▸ **What is being asked**: Write out, word for word, only the lines from the one containing "就在他静坐等待处罚的时候，另" through the final line of the data.

[Source texts of formatted documents]
---------------
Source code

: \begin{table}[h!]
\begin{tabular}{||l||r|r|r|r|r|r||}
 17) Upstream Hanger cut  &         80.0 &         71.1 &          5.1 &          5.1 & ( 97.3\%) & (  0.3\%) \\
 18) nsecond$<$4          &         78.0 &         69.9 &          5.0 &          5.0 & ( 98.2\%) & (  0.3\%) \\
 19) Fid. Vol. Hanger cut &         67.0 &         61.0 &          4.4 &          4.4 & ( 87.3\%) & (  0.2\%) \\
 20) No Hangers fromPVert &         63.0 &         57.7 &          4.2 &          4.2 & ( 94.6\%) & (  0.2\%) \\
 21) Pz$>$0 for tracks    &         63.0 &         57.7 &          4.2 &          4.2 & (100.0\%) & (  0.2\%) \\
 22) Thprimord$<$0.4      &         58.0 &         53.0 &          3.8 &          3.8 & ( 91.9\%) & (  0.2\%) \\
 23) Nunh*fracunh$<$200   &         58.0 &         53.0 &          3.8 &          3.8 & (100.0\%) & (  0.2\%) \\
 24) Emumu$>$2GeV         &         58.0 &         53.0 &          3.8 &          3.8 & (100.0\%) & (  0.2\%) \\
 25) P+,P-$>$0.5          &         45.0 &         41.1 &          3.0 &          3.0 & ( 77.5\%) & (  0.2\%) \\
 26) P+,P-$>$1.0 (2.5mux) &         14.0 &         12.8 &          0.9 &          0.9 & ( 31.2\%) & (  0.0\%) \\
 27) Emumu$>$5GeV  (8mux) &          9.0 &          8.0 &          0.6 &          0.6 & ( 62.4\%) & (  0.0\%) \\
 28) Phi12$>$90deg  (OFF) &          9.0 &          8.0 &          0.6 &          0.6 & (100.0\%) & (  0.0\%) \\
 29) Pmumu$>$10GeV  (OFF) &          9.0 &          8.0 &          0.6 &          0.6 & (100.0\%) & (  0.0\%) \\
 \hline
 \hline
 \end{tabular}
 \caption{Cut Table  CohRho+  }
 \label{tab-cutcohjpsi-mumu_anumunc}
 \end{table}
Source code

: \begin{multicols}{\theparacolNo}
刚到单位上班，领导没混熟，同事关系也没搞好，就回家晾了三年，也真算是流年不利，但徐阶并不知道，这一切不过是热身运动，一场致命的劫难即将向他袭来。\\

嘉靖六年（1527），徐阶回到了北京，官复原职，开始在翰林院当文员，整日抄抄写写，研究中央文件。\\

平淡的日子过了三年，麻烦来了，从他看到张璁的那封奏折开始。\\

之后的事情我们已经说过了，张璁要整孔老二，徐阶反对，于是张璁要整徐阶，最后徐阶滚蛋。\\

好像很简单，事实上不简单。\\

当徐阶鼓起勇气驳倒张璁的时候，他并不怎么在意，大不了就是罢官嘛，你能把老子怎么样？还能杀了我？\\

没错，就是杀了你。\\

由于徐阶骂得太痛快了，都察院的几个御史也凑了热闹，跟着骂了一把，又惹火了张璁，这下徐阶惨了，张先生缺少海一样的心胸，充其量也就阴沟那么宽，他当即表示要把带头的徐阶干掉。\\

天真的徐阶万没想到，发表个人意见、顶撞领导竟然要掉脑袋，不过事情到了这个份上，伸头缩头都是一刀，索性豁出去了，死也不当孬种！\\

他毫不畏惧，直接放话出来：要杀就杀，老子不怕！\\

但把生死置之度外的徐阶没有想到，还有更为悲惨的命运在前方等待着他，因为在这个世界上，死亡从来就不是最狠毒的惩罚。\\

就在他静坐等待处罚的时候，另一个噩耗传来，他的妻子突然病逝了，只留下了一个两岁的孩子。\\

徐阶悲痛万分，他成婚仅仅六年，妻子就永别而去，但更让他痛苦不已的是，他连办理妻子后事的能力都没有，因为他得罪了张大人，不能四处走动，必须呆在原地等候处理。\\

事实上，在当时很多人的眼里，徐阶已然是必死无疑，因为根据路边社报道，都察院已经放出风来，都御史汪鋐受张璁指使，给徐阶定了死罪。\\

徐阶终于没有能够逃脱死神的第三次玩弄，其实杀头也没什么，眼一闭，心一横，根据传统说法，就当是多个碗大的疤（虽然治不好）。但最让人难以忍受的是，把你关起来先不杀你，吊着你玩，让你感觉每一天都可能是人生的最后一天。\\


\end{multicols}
---------------
▸ **Answer**:
就在他静坐等待处罚的时候，另一个噩耗传来，他的妻子突然病逝了，只留下了一个两岁的孩子。\\

徐阶悲痛万分，他成婚仅仅六年，妻子就永别而去，但更让他痛苦不已的是，他连办理妻子后事的能力都没有，因为他得罪了张大人，不能四处走动，必须呆在原地等候处理。\\

事实上，在当时很多人的眼里，徐阶已然是必死无疑，因为根据路边社报道，都察院已经放出风来，都御史汪鋐受张璁指使，给徐阶定了死罪。\\

徐阶终于没有能够逃脱死神的第三次玩弄，其实杀头也没什么，眼一闭，心一横，根据传统说法，就当是多个碗大的疤（虽然治不好）。但最让人难以忍受的是，把你关起来先不杀你，吊着你玩，让你感觉每一天都可能是人生的最后一天。\\


\end{multicols}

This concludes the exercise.